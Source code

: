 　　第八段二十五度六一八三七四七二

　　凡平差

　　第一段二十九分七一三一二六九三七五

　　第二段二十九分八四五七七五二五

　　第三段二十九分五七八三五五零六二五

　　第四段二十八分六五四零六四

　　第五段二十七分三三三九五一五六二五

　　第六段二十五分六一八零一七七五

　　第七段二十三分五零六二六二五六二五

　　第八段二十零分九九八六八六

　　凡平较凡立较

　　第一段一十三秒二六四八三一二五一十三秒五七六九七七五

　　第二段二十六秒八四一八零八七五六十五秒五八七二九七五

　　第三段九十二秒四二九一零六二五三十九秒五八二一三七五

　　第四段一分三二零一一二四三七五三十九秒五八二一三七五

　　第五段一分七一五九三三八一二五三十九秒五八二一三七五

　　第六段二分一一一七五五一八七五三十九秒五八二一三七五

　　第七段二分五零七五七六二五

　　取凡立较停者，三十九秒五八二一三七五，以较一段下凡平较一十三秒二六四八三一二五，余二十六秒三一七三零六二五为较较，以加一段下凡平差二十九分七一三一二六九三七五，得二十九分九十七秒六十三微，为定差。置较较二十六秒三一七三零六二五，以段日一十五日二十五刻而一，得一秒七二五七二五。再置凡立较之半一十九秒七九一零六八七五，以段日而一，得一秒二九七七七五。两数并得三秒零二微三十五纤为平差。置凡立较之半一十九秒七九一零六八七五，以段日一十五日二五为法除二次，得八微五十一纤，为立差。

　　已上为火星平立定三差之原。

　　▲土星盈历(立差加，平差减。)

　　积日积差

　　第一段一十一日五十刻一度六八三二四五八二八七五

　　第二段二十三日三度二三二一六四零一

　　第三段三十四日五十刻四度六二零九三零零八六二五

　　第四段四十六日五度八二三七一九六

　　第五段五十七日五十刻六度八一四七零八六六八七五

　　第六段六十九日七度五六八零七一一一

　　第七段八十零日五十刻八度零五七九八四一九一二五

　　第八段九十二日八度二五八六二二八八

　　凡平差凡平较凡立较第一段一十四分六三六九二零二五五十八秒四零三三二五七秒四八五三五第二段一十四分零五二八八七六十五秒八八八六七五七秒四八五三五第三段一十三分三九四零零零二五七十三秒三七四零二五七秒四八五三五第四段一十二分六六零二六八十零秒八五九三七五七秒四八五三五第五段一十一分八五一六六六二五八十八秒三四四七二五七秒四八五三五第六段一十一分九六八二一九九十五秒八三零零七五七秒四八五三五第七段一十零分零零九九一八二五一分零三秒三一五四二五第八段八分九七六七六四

...

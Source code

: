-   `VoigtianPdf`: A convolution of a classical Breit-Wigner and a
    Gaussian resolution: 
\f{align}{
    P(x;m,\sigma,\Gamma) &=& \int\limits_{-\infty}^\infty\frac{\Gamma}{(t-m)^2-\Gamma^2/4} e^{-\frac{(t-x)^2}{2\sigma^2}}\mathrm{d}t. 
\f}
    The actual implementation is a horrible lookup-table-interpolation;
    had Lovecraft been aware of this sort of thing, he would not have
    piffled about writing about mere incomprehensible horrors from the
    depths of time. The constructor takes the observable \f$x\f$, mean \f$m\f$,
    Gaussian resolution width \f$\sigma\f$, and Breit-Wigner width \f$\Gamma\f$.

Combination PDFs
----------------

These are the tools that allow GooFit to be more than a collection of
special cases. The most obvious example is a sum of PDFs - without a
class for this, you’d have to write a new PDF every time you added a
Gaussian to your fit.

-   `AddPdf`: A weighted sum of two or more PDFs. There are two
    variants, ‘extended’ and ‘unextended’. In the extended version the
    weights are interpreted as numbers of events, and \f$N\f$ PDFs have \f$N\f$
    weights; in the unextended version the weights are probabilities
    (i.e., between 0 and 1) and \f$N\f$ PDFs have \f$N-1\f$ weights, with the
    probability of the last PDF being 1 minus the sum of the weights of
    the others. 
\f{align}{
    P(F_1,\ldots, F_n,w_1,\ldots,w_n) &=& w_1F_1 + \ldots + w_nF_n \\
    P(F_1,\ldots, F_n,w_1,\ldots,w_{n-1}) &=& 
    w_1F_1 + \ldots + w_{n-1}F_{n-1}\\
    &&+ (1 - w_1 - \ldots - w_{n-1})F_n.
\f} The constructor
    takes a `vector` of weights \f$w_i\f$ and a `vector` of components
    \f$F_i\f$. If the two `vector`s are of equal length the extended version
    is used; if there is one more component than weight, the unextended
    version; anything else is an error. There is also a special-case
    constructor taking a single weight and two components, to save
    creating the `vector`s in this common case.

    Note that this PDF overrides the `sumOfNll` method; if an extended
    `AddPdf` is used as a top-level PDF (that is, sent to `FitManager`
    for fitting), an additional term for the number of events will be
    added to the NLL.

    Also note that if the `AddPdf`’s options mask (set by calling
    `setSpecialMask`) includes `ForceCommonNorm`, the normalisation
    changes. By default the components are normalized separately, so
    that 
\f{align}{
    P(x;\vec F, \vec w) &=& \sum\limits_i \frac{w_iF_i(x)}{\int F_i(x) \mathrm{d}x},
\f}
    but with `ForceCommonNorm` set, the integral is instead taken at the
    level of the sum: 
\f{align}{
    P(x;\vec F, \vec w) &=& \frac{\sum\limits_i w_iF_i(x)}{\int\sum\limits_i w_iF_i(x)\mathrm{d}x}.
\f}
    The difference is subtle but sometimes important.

--

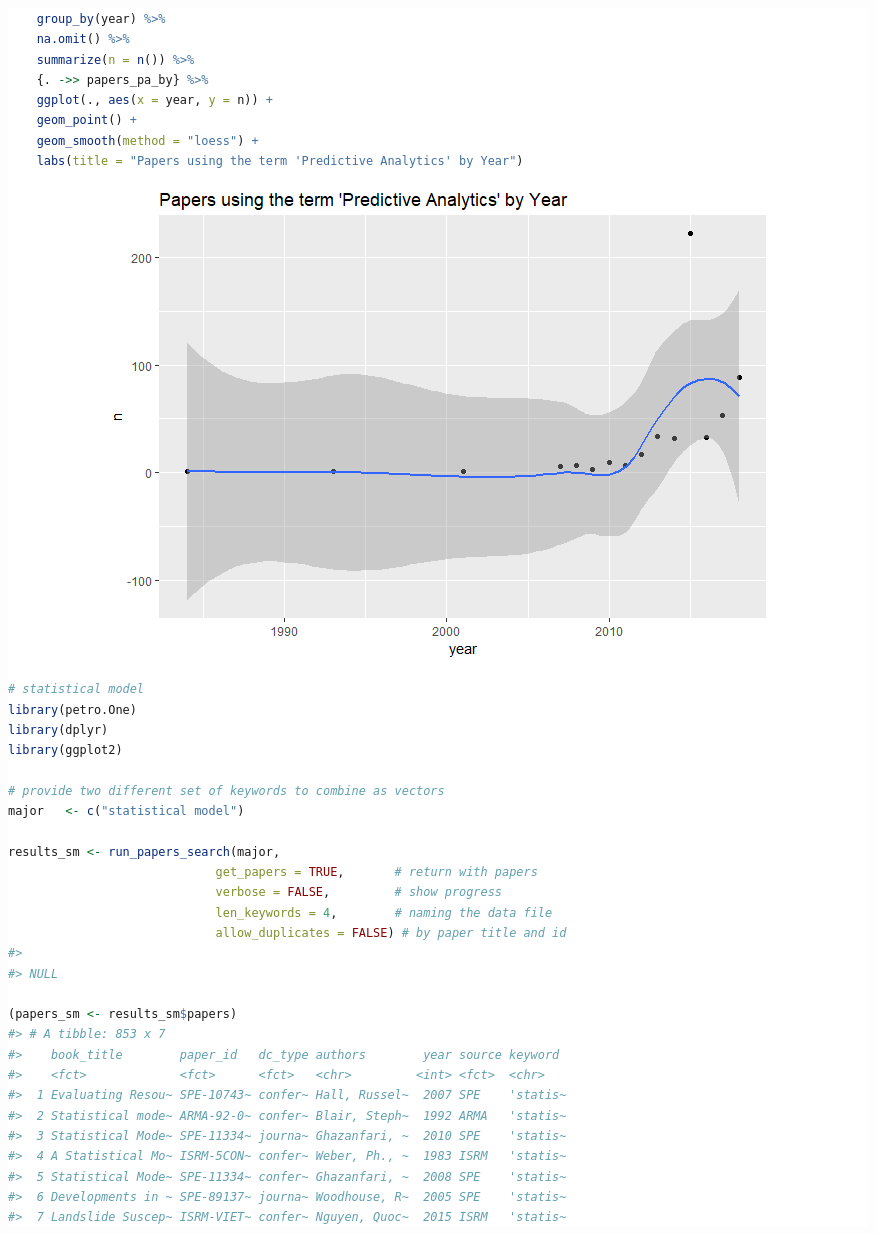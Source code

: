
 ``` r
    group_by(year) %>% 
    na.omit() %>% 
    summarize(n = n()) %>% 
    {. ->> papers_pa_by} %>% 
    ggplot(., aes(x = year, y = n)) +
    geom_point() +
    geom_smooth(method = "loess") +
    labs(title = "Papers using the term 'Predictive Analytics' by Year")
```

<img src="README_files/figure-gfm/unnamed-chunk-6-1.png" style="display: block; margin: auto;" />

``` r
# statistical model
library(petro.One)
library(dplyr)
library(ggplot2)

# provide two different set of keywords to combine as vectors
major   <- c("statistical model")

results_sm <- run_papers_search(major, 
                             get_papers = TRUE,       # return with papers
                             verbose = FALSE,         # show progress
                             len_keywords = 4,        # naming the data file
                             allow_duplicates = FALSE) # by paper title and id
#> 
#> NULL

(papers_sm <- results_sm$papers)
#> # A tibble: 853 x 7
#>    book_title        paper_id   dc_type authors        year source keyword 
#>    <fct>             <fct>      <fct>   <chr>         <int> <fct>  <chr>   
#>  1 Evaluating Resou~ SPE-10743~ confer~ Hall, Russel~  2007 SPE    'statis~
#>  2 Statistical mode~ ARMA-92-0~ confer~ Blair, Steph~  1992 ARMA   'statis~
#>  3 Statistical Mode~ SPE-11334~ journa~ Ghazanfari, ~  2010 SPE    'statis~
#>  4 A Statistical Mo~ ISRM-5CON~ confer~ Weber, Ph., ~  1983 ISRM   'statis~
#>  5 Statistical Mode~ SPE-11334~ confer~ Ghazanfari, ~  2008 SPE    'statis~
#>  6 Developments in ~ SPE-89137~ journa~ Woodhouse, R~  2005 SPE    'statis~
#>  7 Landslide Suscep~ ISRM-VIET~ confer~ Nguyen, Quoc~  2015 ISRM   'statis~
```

Directions for this task - Wherever a line in the entries above holds "takes", copy that line.

Written response -
    depths of time. The constructor takes the observable \f$x\f$, mean \f$m\f$,
    takes a `vector` of weights \f$w_i\f$ and a `vector` of components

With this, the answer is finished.